Material for the task:
------

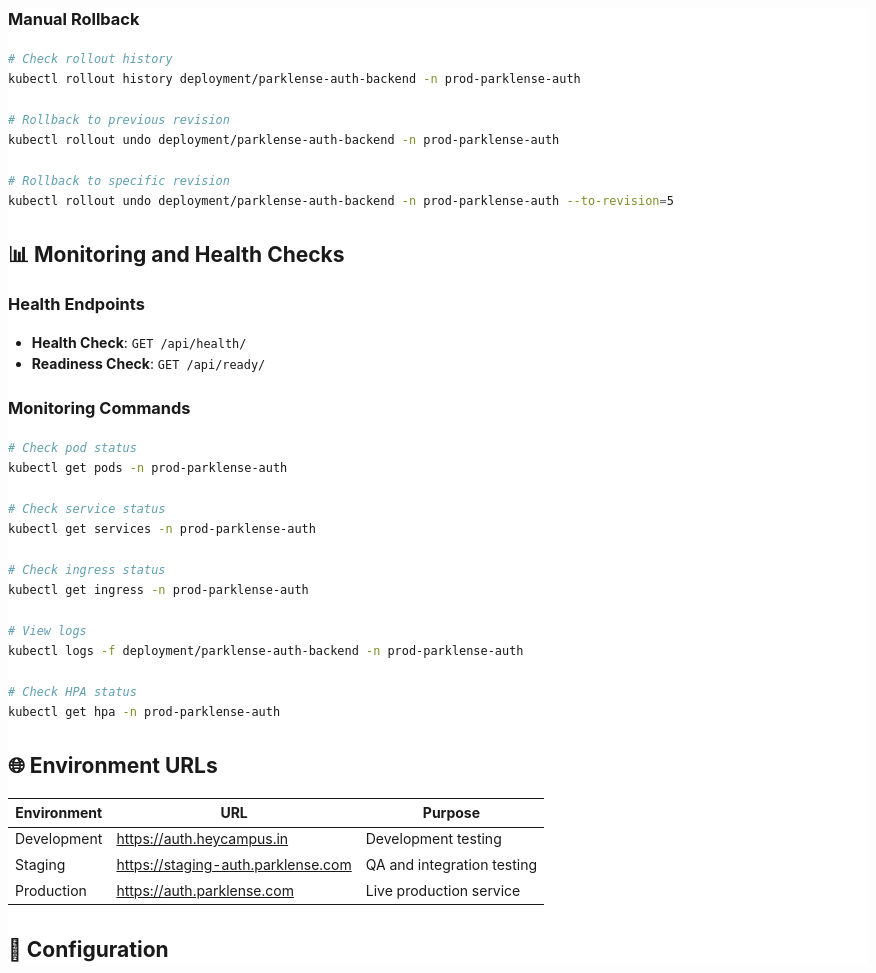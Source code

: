 ### Manual Rollback

```bash
# Check rollout history
kubectl rollout history deployment/parklense-auth-backend -n prod-parklense-auth

# Rollback to previous revision
kubectl rollout undo deployment/parklense-auth-backend -n prod-parklense-auth

# Rollback to specific revision
kubectl rollout undo deployment/parklense-auth-backend -n prod-parklense-auth --to-revision=5
```

## 📊 Monitoring and Health Checks

### Health Endpoints

- **Health Check**: `GET /api/health/`
- **Readiness Check**: `GET /api/ready/`

### Monitoring Commands

```bash
# Check pod status
kubectl get pods -n prod-parklense-auth

# Check service status
kubectl get services -n prod-parklense-auth

# Check ingress status
kubectl get ingress -n prod-parklense-auth

# View logs
kubectl logs -f deployment/parklense-auth-backend -n prod-parklense-auth

# Check HPA status
kubectl get hpa -n prod-parklense-auth
```

## 🌐 Environment URLs

| Environment | URL | Purpose |
|-------------|-----|---------|
| Development | https://auth.heycampus.in | Development testing |
| Staging | https://staging-auth.parklense.com | QA and integration testing |
| Production | https://auth.parklense.com | Live production service |

## 🔧 Configuration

------

Problem to work on:
Write down exactly the line with "production service |", then each line after it through the end of the data.

Exercise result:
| Production | https://auth.parklense.com | Live production service |

## 🔧 Configuration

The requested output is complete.